As days ticked by, the scale of movement became apparent. According to UN data, during the first four days after Rafah’s reopening, barely three dozen patients and a handful more companions made it through to Egypt. In a region where need outpaces supply by lung-bursting margins, that’s a drop in an ocean—20,000 names vying for less than a hundred slots. Rafah, it turned out, is less an open door than a peep-hole.

For some, like Amjad Abu Jedian, getting on the exit list was a saga stretching back weeks. When his chance finally arrived, the relief was short-lived: only five were allowed to cross that morning, and he wasn’t among them. His mother, Raja, paced the gravel outside, her voice carrying the exhaustion of many before her. “Just let those who need medical care go. Don’t make it harder.” Her remarks caught somewhere between resignation and the faintest strand of hope.

It’s never a straight line at the crossing. The gates swing open and slam shut, often without notice. Friday’s promise turned by dusk into another two-day closure—the kind of whiplash routine that’s ground down so many spirits in Gaza’s southern edge. On Sunday, Amjad’s name resurfaced atop a new World Health Organization list, but by evening he was still waiting for that call to come.

Returning home has its own obstacles. Egyptian state news occasionally features neat rows of returnees waiting in limbo, but those in line know any “progress” can swerve suddenly. The crossing’s authority is a patchwork: Palestinian officials execute the day-to-day, a rotating EU mission pops in, and yet the most powerful lever sits away from the border—Israel’s screenings, now more complex since their military presence moved in on the Gaza side.

Every step, every list, every hour spent by families waiting outside Khan Younis’s Red Crescent hospital, makes plain the stakes: there’s no guarantee, not even for the most urgent cases. The Rafah terminal, once a rarely scrutinized backdoor, has now become a vivid theater of the stalemate—neither open nor closed, but constantly contested. Before the war, this was the only crossing not policed directly by Israel. That distinction vanished in May, leaving yet another layer of checkpoints, permission slips, and suspicion.
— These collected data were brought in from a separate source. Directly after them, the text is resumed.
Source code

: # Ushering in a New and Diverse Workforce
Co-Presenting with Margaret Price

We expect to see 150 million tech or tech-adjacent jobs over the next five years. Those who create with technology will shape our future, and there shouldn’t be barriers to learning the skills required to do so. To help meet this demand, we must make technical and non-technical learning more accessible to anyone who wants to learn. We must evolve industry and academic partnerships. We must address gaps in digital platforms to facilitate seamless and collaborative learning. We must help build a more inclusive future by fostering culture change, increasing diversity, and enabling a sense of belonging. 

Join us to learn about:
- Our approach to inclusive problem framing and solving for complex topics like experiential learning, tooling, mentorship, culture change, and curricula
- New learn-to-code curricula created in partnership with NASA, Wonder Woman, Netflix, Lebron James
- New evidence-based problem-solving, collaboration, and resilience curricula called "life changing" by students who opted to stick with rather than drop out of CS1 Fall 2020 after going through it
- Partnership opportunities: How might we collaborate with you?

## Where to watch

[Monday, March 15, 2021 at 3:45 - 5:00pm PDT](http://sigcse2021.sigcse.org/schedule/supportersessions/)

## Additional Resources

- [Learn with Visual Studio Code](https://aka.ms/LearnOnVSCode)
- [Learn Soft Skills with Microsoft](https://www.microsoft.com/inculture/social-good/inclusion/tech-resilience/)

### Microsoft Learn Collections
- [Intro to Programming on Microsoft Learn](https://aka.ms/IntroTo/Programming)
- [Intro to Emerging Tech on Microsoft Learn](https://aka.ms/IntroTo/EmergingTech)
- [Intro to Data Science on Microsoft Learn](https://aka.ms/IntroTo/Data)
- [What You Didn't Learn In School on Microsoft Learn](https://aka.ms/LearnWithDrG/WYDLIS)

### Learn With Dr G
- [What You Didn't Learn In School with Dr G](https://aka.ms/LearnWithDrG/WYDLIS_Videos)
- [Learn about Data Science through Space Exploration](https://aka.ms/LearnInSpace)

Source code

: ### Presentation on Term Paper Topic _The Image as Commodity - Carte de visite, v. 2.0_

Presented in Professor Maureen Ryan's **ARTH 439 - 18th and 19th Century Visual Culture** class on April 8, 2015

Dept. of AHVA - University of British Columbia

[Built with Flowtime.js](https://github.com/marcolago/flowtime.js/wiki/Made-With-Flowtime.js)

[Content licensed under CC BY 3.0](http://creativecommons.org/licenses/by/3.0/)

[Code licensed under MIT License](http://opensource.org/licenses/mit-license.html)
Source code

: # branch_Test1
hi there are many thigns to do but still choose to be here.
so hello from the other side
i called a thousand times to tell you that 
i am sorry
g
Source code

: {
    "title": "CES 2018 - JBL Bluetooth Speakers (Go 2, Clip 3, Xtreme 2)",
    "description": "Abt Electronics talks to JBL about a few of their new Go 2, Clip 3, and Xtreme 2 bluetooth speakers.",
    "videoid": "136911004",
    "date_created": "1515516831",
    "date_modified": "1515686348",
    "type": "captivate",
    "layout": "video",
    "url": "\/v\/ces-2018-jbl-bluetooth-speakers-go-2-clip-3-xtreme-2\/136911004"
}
The push to reopen Rafah owed something to the constant battery of international phone calls and envoys shuttling between capitals, but diplomacy matters little when back on the street, hundreds camp out with paper files clutched in hand as lists are re-written by unseen officials. Some names are scrawled on in the morning, only to be scratched off by afternoon.

“Maybe tomorrow,” one father told me quietly, standing beside his son’s wheelchair as the sun dipped behind the fence last Saturday. The optimism in Gaza can sometimes feel like an act of protest.

For now, the gates have swung open once again. There’s no telling for how long. What’s certain is that the waiting, the uncertainty, and the hope — often frayed, sometimes only whispered — will continue to define life on the southern edge of Gaza, as it has for months. And behind every number in a UN spreadsheet, there’s a story of someone still hoping to hear their name called.